• [Problem details]: An exact copy of the entries below is needed, with every picture left out.

• [Material for this task]:
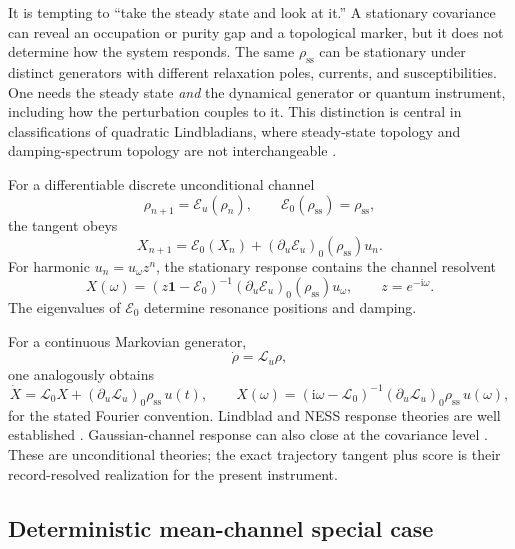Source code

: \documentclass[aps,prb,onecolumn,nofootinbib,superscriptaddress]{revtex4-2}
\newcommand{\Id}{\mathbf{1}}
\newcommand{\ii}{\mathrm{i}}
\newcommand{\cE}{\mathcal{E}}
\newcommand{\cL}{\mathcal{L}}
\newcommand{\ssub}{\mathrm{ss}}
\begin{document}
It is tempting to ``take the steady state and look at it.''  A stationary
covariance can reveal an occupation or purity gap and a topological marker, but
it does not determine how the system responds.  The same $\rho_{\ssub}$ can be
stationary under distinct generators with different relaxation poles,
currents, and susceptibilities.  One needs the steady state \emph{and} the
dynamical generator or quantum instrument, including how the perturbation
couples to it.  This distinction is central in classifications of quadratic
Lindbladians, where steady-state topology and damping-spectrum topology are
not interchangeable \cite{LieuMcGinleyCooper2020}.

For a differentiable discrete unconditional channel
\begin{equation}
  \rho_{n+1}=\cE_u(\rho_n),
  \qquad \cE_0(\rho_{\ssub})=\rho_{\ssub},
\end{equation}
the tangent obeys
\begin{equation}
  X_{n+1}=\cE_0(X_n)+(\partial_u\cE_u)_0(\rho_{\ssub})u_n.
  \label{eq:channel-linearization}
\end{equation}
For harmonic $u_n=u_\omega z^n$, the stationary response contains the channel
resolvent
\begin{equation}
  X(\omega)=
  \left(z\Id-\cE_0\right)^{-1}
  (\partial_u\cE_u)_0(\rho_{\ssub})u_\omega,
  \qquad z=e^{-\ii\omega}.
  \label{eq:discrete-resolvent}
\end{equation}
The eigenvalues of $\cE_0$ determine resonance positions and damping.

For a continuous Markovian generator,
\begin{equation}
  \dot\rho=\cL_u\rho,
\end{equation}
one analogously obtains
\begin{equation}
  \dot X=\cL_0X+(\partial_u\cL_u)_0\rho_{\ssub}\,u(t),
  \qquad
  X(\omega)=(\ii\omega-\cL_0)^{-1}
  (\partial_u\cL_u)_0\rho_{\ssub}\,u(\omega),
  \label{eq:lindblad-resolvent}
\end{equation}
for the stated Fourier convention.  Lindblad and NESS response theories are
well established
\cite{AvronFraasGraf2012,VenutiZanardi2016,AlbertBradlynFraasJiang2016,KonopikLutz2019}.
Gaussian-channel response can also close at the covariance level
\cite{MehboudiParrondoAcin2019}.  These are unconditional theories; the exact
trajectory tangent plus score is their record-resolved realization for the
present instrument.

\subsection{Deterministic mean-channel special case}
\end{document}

• [Task solution]:
Source code

: \documentclass[aps,prb,onecolumn,nofootinbib,superscriptaddress]{revtex4-2}
\newcommand{\Id}{\mathbf{1}}
\newcommand{\ii}{\mathrm{i}}
\newcommand{\cE}{\mathcal{E}}
\newcommand{\cL}{\mathcal{L}}
\newcommand{\ssub}{\mathrm{ss}}
\begin{document}
It is tempting to ``take the steady state and look at it.''  A stationary
covariance can reveal an occupation or purity gap and a topological marker, but
it does not determine how the system responds.  The same $\rho_{\ssub}$ can be
stationary under distinct generators with different relaxation poles,
currents, and susceptibilities.  One needs the steady state \emph{and} the
dynamical generator or quantum instrument, including how the perturbation
couples to it.  This distinction is central in classifications of quadratic
Lindbladians, where steady-state topology and damping-spectrum topology are
not interchangeable \cite{LieuMcGinleyCooper2020}.

For a differentiable discrete unconditional channel
\begin{equation}
  \rho_{n+1}=\cE_u(\rho_n),
  \qquad \cE_0(\rho_{\ssub})=\rho_{\ssub},
\end{equation}
the tangent obeys
\begin{equation}
  X_{n+1}=\cE_0(X_n)+(\partial_u\cE_u)_0(\rho_{\ssub})u_n.
  \label{eq:channel-linearization}
\end{equation}
For harmonic $u_n=u_\omega z^n$, the stationary response contains the channel
resolvent
\begin{equation}
  X(\omega)=
  \left(z\Id-\cE_0\right)^{-1}
  (\partial_u\cE_u)_0(\rho_{\ssub})u_\omega,
  \qquad z=e^{-\ii\omega}.
  \label{eq:discrete-resolvent}
\end{equation}
The eigenvalues of $\cE_0$ determine resonance positions and damping.

For a continuous Markovian generator,
\begin{equation}
  \dot\rho=\cL_u\rho,
\end{equation}
one analogously obtains
\begin{equation}
  \dot X=\cL_0X+(\partial_u\cL_u)_0\rho_{\ssub}\,u(t),
  \qquad
  X(\omega)=(\ii\omega-\cL_0)^{-1}
  (\partial_u\cL_u)_0\rho_{\ssub}\,u(\omega),
  \label{eq:lindblad-resolvent}
\end{equation}
for the stated Fourier convention.  Lindblad and NESS response theories are
well established
\cite{AvronFraasGraf2012,VenutiZanardi2016,AlbertBradlynFraasJiang2016,KonopikLutz2019}.
Gaussian-channel response can also close at the covariance level
\cite{MehboudiParrondoAcin2019}.  These are unconditional theories; the exact
trajectory tangent plus score is their record-resolved realization for the
present instrument.

\subsection{Deterministic mean-channel special case}
\end{document}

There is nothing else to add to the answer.